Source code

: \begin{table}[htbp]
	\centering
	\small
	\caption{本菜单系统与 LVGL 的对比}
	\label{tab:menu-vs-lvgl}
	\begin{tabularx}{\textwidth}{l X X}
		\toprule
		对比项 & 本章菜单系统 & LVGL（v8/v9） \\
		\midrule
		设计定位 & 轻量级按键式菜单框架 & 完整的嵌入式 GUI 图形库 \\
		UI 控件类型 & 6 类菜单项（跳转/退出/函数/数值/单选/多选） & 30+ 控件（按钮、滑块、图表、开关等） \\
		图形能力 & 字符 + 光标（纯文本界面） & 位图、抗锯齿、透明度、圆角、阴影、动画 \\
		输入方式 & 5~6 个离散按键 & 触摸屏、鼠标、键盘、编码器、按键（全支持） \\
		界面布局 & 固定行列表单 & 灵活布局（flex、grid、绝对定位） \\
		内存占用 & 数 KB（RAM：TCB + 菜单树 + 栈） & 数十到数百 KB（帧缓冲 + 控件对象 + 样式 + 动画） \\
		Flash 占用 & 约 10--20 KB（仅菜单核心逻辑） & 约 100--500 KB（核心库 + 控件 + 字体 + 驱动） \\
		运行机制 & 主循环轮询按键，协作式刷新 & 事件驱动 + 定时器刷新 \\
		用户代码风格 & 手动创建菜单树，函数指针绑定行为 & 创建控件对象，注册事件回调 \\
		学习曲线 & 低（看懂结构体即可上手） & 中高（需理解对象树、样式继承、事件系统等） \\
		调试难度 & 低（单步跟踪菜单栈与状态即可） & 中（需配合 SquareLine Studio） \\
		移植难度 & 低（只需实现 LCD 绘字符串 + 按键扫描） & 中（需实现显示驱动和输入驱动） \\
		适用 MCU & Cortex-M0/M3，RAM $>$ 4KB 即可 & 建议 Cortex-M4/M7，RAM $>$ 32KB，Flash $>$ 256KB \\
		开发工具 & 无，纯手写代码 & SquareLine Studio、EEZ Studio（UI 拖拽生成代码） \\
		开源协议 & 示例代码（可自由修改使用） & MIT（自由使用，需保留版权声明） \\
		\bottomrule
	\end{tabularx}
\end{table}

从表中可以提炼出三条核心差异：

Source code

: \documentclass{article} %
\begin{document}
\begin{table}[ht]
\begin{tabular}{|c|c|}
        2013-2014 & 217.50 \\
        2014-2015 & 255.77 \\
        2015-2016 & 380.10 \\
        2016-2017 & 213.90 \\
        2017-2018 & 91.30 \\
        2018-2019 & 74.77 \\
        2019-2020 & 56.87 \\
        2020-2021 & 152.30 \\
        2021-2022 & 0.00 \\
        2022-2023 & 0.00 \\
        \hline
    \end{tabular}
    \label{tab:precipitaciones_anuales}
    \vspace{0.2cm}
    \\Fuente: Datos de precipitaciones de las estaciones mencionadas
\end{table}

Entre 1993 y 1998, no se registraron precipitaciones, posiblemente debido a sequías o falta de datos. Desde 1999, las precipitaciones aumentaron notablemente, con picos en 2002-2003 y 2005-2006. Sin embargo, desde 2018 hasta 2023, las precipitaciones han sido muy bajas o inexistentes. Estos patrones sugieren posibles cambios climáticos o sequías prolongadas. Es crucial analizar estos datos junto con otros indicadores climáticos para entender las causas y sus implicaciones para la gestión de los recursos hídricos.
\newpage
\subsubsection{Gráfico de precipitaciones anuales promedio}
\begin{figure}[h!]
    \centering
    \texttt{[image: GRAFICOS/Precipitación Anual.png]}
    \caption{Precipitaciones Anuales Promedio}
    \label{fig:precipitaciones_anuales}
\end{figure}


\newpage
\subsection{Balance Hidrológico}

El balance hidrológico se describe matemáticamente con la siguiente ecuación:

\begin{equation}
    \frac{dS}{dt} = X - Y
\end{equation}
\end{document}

· · · ·

> [WHAT THE TASK REQUIRES]
Copy each line of the records above that carries the word "Flash".

> [TASK RESULT]
		Flash 占用 & 约 10--20 KB（仅菜单核心逻辑） & 约 100--500 KB（核心库 + 控件 + 字体 + 驱动） \\
		适用 MCU & Cortex-M0/M3，RAM $>$ 4KB 即可 & 建议 Cortex-M4/M7，RAM $>$ 32KB，Flash $>$ 256KB \\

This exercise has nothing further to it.